Recorded data:
§ §

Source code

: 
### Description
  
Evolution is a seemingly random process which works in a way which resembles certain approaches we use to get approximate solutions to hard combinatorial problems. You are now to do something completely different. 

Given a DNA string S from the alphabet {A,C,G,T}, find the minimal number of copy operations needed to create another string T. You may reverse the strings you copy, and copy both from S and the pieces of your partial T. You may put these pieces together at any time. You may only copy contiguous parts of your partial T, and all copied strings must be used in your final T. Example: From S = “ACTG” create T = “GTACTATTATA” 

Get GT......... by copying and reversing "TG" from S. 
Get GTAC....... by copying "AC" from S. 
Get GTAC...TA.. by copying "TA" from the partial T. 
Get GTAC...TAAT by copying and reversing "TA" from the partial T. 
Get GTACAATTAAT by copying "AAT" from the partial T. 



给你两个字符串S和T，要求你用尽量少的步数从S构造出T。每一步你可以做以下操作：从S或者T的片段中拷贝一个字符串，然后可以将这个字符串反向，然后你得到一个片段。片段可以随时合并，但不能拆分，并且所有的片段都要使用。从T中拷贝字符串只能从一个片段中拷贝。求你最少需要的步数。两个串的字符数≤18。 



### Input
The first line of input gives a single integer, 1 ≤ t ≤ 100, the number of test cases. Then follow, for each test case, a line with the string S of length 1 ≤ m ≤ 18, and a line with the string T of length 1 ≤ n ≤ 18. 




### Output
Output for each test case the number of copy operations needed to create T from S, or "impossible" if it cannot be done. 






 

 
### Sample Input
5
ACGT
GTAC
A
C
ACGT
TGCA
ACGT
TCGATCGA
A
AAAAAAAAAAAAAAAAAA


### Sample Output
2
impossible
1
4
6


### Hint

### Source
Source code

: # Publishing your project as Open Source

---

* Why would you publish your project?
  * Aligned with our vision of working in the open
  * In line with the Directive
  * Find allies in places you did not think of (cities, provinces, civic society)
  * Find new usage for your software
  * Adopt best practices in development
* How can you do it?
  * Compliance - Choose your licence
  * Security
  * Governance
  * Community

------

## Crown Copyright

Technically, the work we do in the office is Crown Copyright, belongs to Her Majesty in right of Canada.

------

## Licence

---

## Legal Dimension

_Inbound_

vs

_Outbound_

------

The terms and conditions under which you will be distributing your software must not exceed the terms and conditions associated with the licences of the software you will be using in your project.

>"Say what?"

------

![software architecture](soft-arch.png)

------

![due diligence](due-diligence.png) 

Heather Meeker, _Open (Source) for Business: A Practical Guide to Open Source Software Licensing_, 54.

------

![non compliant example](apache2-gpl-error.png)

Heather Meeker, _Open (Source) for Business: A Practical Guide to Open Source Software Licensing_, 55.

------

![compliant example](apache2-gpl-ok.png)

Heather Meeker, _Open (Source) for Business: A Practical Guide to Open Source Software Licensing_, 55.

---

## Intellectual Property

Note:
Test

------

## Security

§ §

__THE PROBLEM__:
Pick out every line above that holds the word "Crown" and copy it.

__SOLUTION TO THIS PROBLEM__:
## Crown Copyright
Technically, the work we do in the office is Crown Copyright, belongs to Her Majesty in right of Canada.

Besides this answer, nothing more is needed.